MATERIALS PROVIDED -
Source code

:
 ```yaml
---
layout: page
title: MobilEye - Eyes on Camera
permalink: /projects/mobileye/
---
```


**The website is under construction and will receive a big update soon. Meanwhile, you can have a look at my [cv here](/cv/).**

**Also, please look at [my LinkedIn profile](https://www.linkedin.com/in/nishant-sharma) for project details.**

TASK REQUIREMENTS - Exactly as shown above, write out all the records.

ANSWER TO THIS PROBLEM -
Source code

:
 ```yaml
---
layout: page
title: MobilEye - Eyes on Camera
permalink: /projects/mobileye/
---
```


**The website is under construction and will receive a big update soon. Meanwhile, you can have a look at my [cv here](/cv/).**

**Also, please look at [my LinkedIn profile](https://www.linkedin.com/in/nishant-sharma) for project details.**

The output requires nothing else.